**MATERIAL PROVIDED:**

- Opening Delimiter -

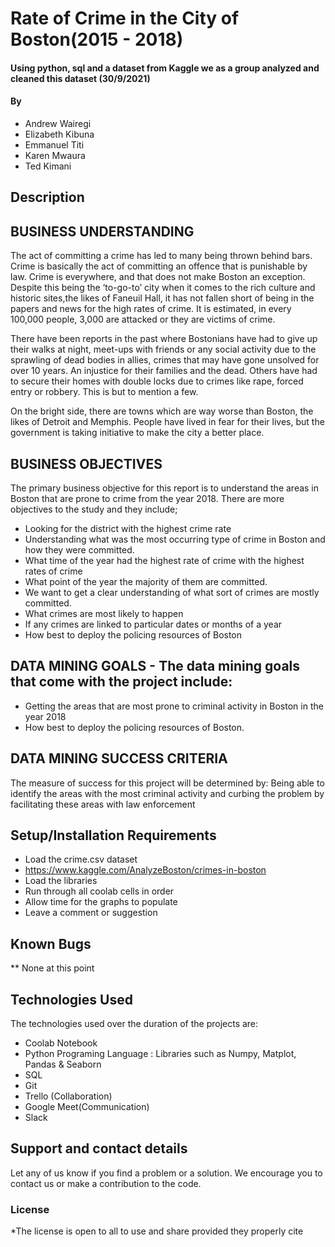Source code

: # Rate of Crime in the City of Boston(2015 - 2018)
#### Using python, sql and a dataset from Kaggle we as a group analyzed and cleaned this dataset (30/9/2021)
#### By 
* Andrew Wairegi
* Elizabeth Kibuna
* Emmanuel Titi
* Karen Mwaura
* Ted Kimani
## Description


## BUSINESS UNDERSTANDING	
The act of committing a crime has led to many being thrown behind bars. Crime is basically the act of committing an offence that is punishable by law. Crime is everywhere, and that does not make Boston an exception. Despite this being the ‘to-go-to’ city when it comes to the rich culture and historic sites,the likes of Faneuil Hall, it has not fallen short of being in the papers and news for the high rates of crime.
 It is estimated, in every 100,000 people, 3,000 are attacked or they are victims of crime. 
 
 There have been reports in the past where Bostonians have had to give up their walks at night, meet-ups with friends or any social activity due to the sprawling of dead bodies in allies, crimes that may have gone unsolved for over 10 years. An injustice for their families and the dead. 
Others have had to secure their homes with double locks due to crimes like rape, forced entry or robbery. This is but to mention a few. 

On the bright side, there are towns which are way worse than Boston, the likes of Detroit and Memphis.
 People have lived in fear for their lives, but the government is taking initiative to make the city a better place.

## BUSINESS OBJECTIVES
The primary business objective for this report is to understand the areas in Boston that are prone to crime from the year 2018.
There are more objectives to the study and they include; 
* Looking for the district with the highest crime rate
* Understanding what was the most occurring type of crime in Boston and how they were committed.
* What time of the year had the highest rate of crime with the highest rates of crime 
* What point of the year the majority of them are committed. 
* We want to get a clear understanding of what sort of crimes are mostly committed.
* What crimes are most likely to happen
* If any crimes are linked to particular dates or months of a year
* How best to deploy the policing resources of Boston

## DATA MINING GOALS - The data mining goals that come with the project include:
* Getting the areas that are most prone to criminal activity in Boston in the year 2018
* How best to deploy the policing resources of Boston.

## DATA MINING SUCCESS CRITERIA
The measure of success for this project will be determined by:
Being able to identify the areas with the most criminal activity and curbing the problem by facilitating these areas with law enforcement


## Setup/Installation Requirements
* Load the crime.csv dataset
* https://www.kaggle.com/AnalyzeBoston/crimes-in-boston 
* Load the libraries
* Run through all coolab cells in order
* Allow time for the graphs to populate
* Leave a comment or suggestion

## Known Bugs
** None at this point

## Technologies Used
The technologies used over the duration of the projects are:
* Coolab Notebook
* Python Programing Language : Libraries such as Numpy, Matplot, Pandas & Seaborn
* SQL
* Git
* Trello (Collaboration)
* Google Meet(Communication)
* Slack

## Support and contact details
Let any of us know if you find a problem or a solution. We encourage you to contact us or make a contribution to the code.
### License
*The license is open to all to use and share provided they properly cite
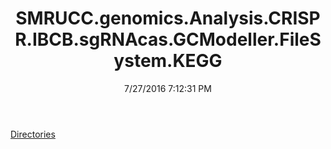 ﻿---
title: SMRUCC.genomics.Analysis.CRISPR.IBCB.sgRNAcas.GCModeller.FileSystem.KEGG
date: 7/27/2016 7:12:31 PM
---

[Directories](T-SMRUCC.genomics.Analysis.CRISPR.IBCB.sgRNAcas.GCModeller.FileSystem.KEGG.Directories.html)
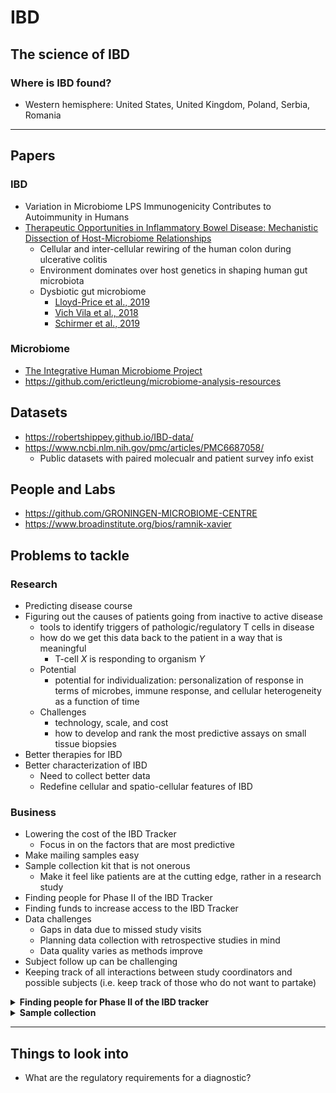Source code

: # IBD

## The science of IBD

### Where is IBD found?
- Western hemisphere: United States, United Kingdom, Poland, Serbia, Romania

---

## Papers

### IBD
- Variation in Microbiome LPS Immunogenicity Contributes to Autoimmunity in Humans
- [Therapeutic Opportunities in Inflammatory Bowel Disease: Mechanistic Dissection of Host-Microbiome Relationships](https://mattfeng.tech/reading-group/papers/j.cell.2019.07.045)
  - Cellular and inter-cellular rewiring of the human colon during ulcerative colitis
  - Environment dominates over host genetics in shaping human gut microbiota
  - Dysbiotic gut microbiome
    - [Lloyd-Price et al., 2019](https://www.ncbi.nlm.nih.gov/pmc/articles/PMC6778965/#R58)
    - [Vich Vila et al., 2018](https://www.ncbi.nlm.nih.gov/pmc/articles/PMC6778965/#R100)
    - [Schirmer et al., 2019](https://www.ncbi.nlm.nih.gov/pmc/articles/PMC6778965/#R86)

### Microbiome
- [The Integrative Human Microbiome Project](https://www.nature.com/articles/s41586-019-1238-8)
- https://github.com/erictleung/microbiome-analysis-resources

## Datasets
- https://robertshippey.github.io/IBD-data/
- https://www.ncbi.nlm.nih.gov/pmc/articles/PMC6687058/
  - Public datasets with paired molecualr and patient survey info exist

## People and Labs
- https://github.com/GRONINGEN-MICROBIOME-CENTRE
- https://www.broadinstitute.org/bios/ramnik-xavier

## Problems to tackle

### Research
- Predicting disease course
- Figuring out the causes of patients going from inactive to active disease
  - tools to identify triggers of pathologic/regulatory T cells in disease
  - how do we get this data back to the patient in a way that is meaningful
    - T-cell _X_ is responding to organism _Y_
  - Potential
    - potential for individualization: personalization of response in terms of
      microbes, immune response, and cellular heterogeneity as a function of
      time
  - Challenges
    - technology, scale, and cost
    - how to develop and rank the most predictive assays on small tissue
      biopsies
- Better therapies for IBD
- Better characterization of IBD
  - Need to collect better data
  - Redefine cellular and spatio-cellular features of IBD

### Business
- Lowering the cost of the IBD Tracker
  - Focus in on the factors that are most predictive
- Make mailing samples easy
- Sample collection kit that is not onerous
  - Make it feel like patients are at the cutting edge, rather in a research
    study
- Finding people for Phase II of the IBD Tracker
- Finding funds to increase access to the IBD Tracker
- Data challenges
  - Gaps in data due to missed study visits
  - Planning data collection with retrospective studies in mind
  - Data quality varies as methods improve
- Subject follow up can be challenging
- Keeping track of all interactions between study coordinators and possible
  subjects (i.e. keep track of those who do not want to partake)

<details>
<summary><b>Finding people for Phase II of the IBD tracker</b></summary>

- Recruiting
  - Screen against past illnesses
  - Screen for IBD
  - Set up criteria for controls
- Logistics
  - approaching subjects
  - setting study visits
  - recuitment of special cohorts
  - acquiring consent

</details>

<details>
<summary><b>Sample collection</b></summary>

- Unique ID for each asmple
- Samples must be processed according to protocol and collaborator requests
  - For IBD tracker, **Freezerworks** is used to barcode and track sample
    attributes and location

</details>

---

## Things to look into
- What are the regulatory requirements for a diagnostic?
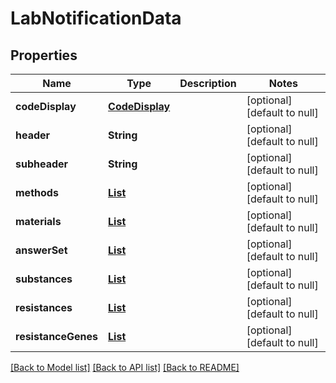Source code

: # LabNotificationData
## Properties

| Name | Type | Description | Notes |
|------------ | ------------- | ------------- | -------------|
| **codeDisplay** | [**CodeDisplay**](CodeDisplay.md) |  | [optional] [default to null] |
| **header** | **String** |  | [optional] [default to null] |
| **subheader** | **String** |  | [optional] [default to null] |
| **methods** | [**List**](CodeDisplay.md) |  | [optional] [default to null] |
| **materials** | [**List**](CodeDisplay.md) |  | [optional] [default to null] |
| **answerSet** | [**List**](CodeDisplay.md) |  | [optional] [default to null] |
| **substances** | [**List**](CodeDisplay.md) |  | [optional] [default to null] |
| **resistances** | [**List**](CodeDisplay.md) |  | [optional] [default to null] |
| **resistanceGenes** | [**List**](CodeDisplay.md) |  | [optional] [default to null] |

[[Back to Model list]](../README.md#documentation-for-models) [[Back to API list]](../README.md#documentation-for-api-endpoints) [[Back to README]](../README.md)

- Closing Delimiter -

**WHAT TO WORK ON:**
Every line from the top of the entries through the line that holds "## BUSINESS UNDERSTANDING" is to be quoted exactly, please, and nothing else; omit the pictures.

**RESULT OF THE TASK:**
Source code

: # Rate of Crime in the City of Boston(2015 - 2018)
#### Using python, sql and a dataset from Kaggle we as a group analyzed and cleaned this dataset (30/9/2021)
#### By 
* Andrew Wairegi
* Elizabeth Kibuna
* Emmanuel Titi
* Karen Mwaura
* Ted Kimani
## Description


## BUSINESS UNDERSTANDING	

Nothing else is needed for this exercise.